Given the outlook for employment and low inflation, policy makers “can be both late and slow” in reducing accommodation, Kocherlakota, who doesn’t vote this year, said in a text prepared for delivery Tuesday in Bismarck, North Dakota. The Fed publishes minutes of its March policy meeting on Wednesday.
Treasury yields dropped April 3 after the Labor Department said U.S. payrolls increased by 126,000 in March after gaining at least 200,000 for 12 consecutive months. That, along with inflation remaining below the Fed’s 2 percent target, pushed back speculation for an interest-rate increase.

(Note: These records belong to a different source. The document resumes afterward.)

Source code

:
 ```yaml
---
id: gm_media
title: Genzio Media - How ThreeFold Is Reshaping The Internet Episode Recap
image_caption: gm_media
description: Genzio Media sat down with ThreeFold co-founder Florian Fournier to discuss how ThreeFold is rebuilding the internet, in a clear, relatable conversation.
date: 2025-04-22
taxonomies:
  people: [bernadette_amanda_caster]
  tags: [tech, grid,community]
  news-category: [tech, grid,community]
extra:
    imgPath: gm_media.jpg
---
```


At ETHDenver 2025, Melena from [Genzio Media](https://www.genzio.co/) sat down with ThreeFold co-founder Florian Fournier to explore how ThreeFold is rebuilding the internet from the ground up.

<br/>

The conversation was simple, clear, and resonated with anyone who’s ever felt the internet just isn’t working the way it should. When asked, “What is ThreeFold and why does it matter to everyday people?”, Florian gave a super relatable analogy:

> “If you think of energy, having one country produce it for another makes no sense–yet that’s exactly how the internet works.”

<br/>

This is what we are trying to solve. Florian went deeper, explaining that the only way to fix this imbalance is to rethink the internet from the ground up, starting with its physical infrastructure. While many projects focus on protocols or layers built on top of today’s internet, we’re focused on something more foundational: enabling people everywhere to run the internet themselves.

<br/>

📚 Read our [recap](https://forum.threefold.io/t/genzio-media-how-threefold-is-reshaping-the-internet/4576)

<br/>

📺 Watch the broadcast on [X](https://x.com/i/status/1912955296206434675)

There’s a 30 percent chance policy makers will increase borrowing costs from virtually zero by their September meeting, down from 34 percent odds before the payrolls report last week, according to futures data compiled by Bloomberg.
Tuesday’s three-year notes auction was rated a “3” by five of the Fed’s 22 primary dealers on a scale of one through five.
The securities yielded 0.865 percent, the least since March 2014 and compared with an average forecast of 0.863 percent in a survey of eight primary dealers. Last month’s sale of the notes yielded 1.104 percent.
The U.S. is scheduled to sell $21 billion of 10-year notes on Wednesday, followed by $13 billion of 30-year bonds the following day.
“There are some corporate-deal pricings” driving 30-year gains, said Ian Lyngen, a government-bond strategist at CRT Capital Group LLC in Stamford, Connecticut,
Monsanto Co. sold $800 million of bonds, including $500 million of 30-year securities. Dealers underwriting corporate debt often make trades against Treasuries as a hedge to lock in interest rates on bonds they are preparing to sell, and then buy back the government debt at the end of the deal.